(Dataset entries begins)
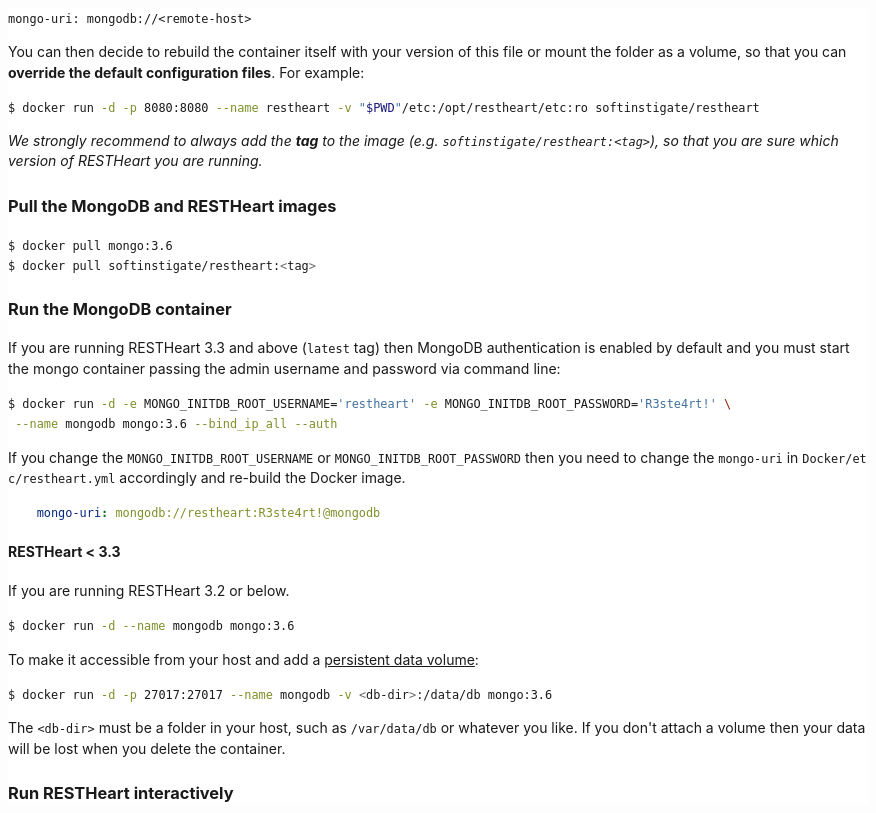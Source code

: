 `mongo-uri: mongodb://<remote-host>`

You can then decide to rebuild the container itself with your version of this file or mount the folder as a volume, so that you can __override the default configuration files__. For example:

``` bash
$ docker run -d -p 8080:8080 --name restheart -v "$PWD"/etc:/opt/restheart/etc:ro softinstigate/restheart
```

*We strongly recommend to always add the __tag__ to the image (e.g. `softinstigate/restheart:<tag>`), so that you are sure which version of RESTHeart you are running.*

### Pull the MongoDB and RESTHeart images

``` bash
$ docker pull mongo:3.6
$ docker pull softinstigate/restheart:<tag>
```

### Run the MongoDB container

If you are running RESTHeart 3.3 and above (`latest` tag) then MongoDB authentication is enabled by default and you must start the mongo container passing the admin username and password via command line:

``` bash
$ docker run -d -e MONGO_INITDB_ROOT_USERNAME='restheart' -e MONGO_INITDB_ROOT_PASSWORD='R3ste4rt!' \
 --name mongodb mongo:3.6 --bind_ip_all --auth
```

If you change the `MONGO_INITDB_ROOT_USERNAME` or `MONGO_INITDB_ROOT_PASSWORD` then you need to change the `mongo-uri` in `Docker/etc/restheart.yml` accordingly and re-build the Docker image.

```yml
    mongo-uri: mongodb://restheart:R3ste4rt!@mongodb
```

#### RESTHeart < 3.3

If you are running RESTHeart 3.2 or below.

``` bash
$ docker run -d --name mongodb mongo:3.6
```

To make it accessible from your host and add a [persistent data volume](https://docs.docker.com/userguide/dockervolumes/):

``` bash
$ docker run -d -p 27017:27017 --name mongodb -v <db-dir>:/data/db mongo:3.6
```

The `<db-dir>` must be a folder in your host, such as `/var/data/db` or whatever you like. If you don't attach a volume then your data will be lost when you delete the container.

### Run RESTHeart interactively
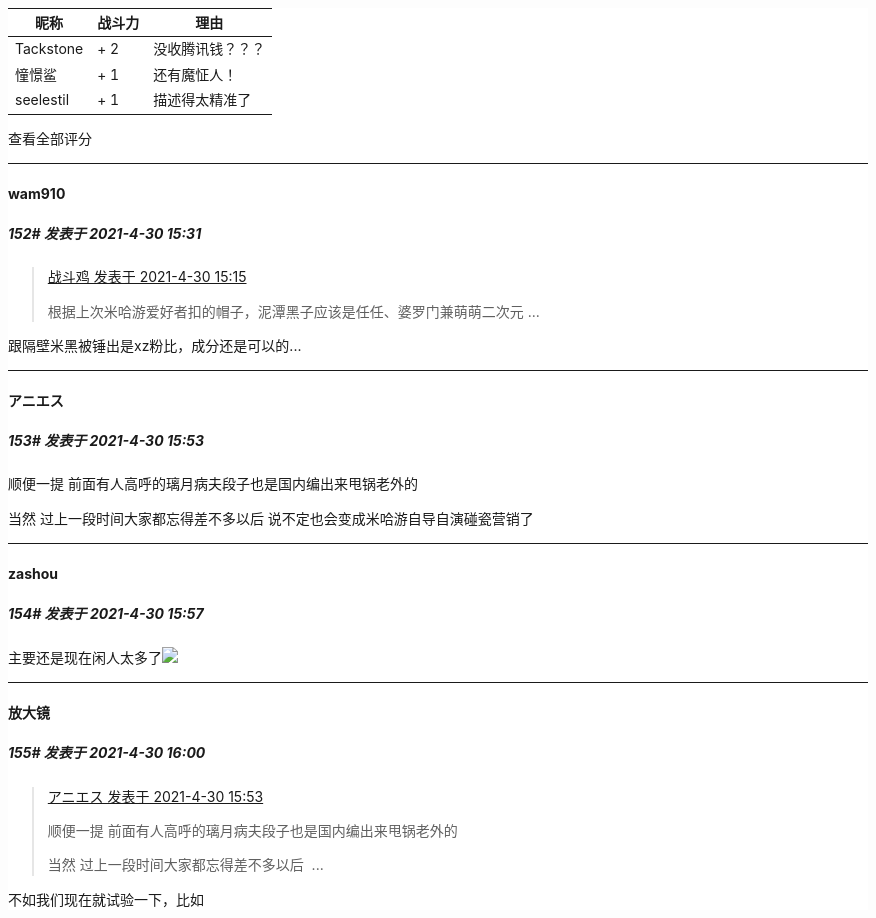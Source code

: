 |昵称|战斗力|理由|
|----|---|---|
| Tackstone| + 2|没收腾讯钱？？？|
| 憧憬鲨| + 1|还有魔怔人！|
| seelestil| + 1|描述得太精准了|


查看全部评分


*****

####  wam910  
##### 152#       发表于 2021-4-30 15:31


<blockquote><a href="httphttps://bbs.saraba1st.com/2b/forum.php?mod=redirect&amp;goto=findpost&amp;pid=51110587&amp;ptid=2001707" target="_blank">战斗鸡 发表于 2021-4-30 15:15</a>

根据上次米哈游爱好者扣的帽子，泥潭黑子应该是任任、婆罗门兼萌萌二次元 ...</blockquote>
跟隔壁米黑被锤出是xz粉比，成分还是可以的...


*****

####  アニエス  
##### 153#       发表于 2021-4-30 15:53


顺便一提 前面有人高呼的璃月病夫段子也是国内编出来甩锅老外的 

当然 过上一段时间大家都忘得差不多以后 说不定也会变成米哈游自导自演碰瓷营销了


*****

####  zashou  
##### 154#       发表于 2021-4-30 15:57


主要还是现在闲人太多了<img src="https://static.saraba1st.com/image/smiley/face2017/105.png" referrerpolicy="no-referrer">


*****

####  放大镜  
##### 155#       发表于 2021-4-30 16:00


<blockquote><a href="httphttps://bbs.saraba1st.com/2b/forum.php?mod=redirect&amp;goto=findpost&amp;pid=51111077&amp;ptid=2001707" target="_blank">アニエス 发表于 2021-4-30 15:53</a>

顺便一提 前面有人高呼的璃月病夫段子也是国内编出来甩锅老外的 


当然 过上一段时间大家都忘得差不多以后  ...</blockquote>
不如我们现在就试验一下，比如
(Dataset entries ends)
About this task:
Find the line that contains "发表于 2021-4-30 15:15</a>". Write out that line and every line after it through the end of the data, exactly, and nothing else.

Answer to the problem:
<blockquote><a href="httphttps://bbs.saraba1st.com/2b/forum.php?mod=redirect&amp;goto=findpost&amp;pid=51110587&amp;ptid=2001707" target="_blank">战斗鸡 发表于 2021-4-30 15:15</a>

根据上次米哈游爱好者扣的帽子，泥潭黑子应该是任任、婆罗门兼萌萌二次元 ...</blockquote>
跟隔壁米黑被锤出是xz粉比，成分还是可以的...


*****

####  アニエス  
##### 153#       发表于 2021-4-30 15:53


顺便一提 前面有人高呼的璃月病夫段子也是国内编出来甩锅老外的 

当然 过上一段时间大家都忘得差不多以后 说不定也会变成米哈游自导自演碰瓷营销了


*****

####  zashou  
##### 154#       发表于 2021-4-30 15:57


主要还是现在闲人太多了<img src="https://static.saraba1st.com/image/smiley/face2017/105.png" referrerpolicy="no-referrer">


*****

####  放大镜  
##### 155#       发表于 2021-4-30 16:00


<blockquote><a href="httphttps://bbs.saraba1st.com/2b/forum.php?mod=redirect&amp;goto=findpost&amp;pid=51111077&amp;ptid=2001707" target="_blank">アニエス 发表于 2021-4-30 15:53</a>

顺便一提 前面有人高呼的璃月病夫段子也是国内编出来甩锅老外的 


当然 过上一段时间大家都忘得差不多以后  ...</blockquote>
不如我们现在就试验一下，比如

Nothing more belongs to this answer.